■ To do: From the top of the records below, return each line exactly, ending with the line that contains "This project showcases".
Supplied information Block Start
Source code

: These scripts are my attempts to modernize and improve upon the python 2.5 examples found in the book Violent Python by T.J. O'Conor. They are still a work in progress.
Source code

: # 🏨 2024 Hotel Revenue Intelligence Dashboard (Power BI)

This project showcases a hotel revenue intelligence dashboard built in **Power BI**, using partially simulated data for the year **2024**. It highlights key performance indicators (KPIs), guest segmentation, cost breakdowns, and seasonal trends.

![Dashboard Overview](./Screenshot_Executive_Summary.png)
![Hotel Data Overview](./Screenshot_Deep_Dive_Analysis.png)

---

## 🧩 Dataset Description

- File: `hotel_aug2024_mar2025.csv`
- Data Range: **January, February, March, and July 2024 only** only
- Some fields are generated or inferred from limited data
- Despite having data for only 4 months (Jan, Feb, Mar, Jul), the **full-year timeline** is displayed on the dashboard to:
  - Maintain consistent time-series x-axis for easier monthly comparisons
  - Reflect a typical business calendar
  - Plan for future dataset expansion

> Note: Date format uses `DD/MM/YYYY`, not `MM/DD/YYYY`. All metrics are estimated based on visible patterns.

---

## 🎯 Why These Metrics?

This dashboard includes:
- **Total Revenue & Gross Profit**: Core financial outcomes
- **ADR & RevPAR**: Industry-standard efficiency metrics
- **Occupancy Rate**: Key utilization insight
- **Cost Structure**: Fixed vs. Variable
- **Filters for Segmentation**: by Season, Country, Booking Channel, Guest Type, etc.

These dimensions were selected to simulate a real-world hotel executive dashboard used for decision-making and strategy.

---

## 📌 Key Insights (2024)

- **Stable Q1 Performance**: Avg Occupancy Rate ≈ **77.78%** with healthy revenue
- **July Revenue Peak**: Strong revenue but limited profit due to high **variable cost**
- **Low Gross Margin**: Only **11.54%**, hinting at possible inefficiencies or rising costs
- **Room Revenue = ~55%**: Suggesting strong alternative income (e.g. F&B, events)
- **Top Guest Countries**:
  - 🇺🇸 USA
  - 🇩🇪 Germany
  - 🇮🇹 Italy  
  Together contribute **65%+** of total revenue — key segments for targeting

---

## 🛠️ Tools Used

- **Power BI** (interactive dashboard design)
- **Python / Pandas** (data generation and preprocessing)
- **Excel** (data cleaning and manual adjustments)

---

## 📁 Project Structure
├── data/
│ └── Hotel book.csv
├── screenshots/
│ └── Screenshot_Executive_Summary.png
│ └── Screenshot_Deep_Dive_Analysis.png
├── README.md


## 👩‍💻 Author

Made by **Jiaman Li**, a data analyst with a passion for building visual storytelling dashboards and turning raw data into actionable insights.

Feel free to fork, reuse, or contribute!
Supplied information Block End
■ Solution to the problem:
Source code

: These scripts are my attempts to modernize and improve upon the python 2.5 examples found in the book Violent Python by T.J. O'Conor. They are still a work in progress.
Source code

: # 🏨 2024 Hotel Revenue Intelligence Dashboard (Power BI)

This project showcases a hotel revenue intelligence dashboard built in **Power BI**, using partially simulated data for the year **2024**. It highlights key performance indicators (KPIs), guest segmentation, cost breakdowns, and seasonal trends.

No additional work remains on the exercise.